If your system has the (non-Standard) strtok_r() function, you
might be able to use that instead of strtok().

So for strtok_r() it's safe to pass the same buffer pointer? Like this:

for (token = strtok(buf, ","); token != NULL; token = strtok(NULL, ",")) {
printf("%s: ", token);
/* no need to keep a copy of 'buf' */
for (subtoken = strtok(buftmp, "-"); subtoken != NULL; subtoken =
strtok(NULL, "-")) {
printf("%s ", buf,subtoken);
}
}

Mark · Aug 4, 2010

One more question; when I compile code featuring strtok_r() with
"gcc -ansi -pedantic -W -Wall" it naturally complains:

warning: implicit declaration of function 'strtok_r'
warning: assignment makes pointer from integer without a cast

First warning is clear, the second refers to strtok_r() call:

char *token;
char *saveptr1 = NULL, *saveptr2 = NULL;
token = strtok_r(buf, ",", &saveptr1);

I wonder, what is the compiler's logic here: if in ANSI mode a function is
not prototyped, then the compiler considers that such functions return
'int', but it actually return 'char *', is that correct?

These warnings are gone, when compiled with "-posix -W -Wall"

Keith Thompson · Aug 4, 2010

Mark said:
One more question; when I compile code featuring strtok_r() with
"gcc -ansi -pedantic -W -Wall" it naturally complains:

warning: implicit declaration of function 'strtok_r'
warning: assignment makes pointer from integer without a cast

First warning is clear, the second refers to strtok_r() call:

char *token;
char *saveptr1 = NULL, *saveptr2 = NULL;
token = strtok_r(buf, ",", &saveptr1);

I wonder, what is the compiler's logic here: if in ANSI mode a function is
not prototyped, then the compiler considers that such functions return
'int', but it actually return 'char *', is that correct?

That's correct. In C90, a reference to an undeclared function
effectively creates an implicit declaration for the function assuming it
returns int and takes a fixed but unspecified number and type of
arguments. So writing
token = strtok_r(buf, ",", &saveptr1);
implicitly declares
int strtok_r();

In C99, a reference to an undeclared function is a constraint violation.
Even in C90, it's poor style to depend on it; functions should be
declared, preferably by #include'ing the appropriate header.

These warnings are gone, when compiled with "-posix -W -Wall"

Probably "-posix" causes the declaration of strtok_r to become visible.

Keith Thompson · Aug 4, 2010

Ian Collins said:
Keith Thompson wrote:
[skip]

With a bit of extra work, you can use the strto*() functions instead;
they're sane enough to tell you if the value is out of range (by
returning an extreme value and setting errno to ERANGE).

Click to expand...

My system's strtok man page (Fedore Core 6) doesn't say anything about
returning extreme value or setting errno to ERANGE.

Click to expand...

I'm sure Keith was referring to strtol() and strtoll()

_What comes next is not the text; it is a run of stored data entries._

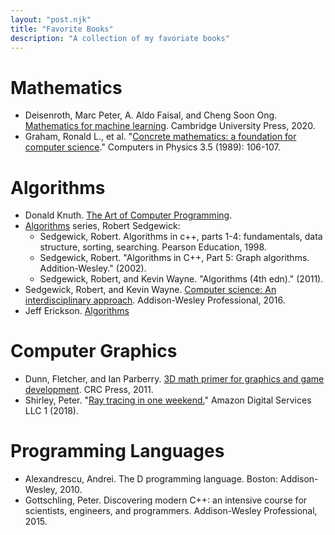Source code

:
 ```yaml
---
layout: "post.njk"
title: "Favorite Books"
description: "A collection of my favoriate books"
---
```


# Mathematics 
- Deisenroth, Marc Peter, A. Aldo Faisal, and Cheng Soon Ong. [Mathematics for machine learning](https://mml-book.github.io/book/mml-book.pdf). Cambridge University Press, 2020.
- Graham, Ronald L., et al. "[Concrete mathematics: a foundation for computer science](https://www-cs-faculty.stanford.edu/~knuth/gkp.html)." Computers in Physics 3.5 (1989): 106-107.

# Algorithms

- Donald Knuth. [The Art of Computer Programming](https://www-cs-faculty.stanford.edu/~knuth/taocp.html). 
- [Algorithms](https://algs4.cs.princeton.edu/home/) series, Robert Sedgewick:
  - Sedgewick, Robert. Algorithms in c++, parts 1-4: fundamentals, data structure, sorting, searching. Pearson Education, 1998.
  - Sedgewick, Robert. "Algorithms in C++, Part 5: Graph algorithms. Addition-Wesley." (2002).
  - Sedgewick, Robert, and Kevin Wayne. "Algorithms (4th edn)." (2011).
- Sedgewick, Robert, and Kevin Wayne. [Computer science: An interdisciplinary approach](https://introcs.cs.princeton.edu/java/home/). Addison-Wesley Professional, 2016.
- Jeff Erickson. [Algorithms](http://jeffe.cs.illinois.edu/teaching/algorithms/)

# Computer Graphics 

- Dunn, Fletcher, and Ian Parberry. [3D math primer for graphics and game development](https://gamemath.com). CRC Press, 2011.
- Shirley, Peter. "[Ray tracing in one weekend.](https://raytracing.github.io/books/RayTracingInOneWeekend.html)" Amazon Digital Services LLC 1 (2018).

# Programming Languages

- Alexandrescu, Andrei. The D programming language. Boston: Addison-Wesley, 2010.
- Gottschling, Peter. Discovering modern C++: an intensive course for scientists, engineers, and programmers. Addison-Wesley Professional, 2015.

Yes, along with strtoul(), strtoull(), strtod(), strof(), and
strtold(). I didn't notice that "strtok" matches the same pattern
(because the "to" in "strtok" is part of "tok", an abbreviation of
"token", not the word "to").

Eric Sosman · Aug 4, 2010

Eric Sosman wrote:
[skip]

strtok() doesn't "nest:" It can be working on only one source
string at a time. When you call strtok(buftmp,...), it forgets
about the "outer" string.

If your system has the (non-Standard) strtok_r() function, you
might be able to use that instead of strtok().

Click to expand...

So for strtok_r() it's safe to pass the same buffer pointer? Like this:

for (token = strtok(buf, ","); token != NULL; token = strtok(NULL, ",")) {
printf("%s: ", token);
/* no need to keep a copy of 'buf' */
for (subtoken = strtok(buftmp, "-"); subtoken != NULL; subtoken = strtok(NULL, "-")) {
printf("%s ", buf,subtoken);
}
}

I don't see *any* strtok_r() calls here ...

Ordinary strtok() returns a pointer to the start of a token,
and remembers where it ends so it knows where to start the next
search. This is why it doesn't nest: It can only remember one
restart point in its internal variable.

The non-Standard strtok_r() function behaves similarly, but
uses a caller-provided variable to store the restart point. If
the caller can uses one variable for the "outer" calls and another
for the "inners," the two scanning sequences won't interfere.

As for the copy, it's perfectly all right to do anything you
want to a substring located by strtok() or strtok_r(): Once it's
been located and divided from the surrounding string, they're done
with it and don't need it any more. (Well, "almost anything:" it
would be a bad idea to strcat() "Hello" onto its end, because that
would disrupt the still-unscanned part of the original string. But
as long as you stay within the bounds of the token string itself,
you can do whatever you like there.)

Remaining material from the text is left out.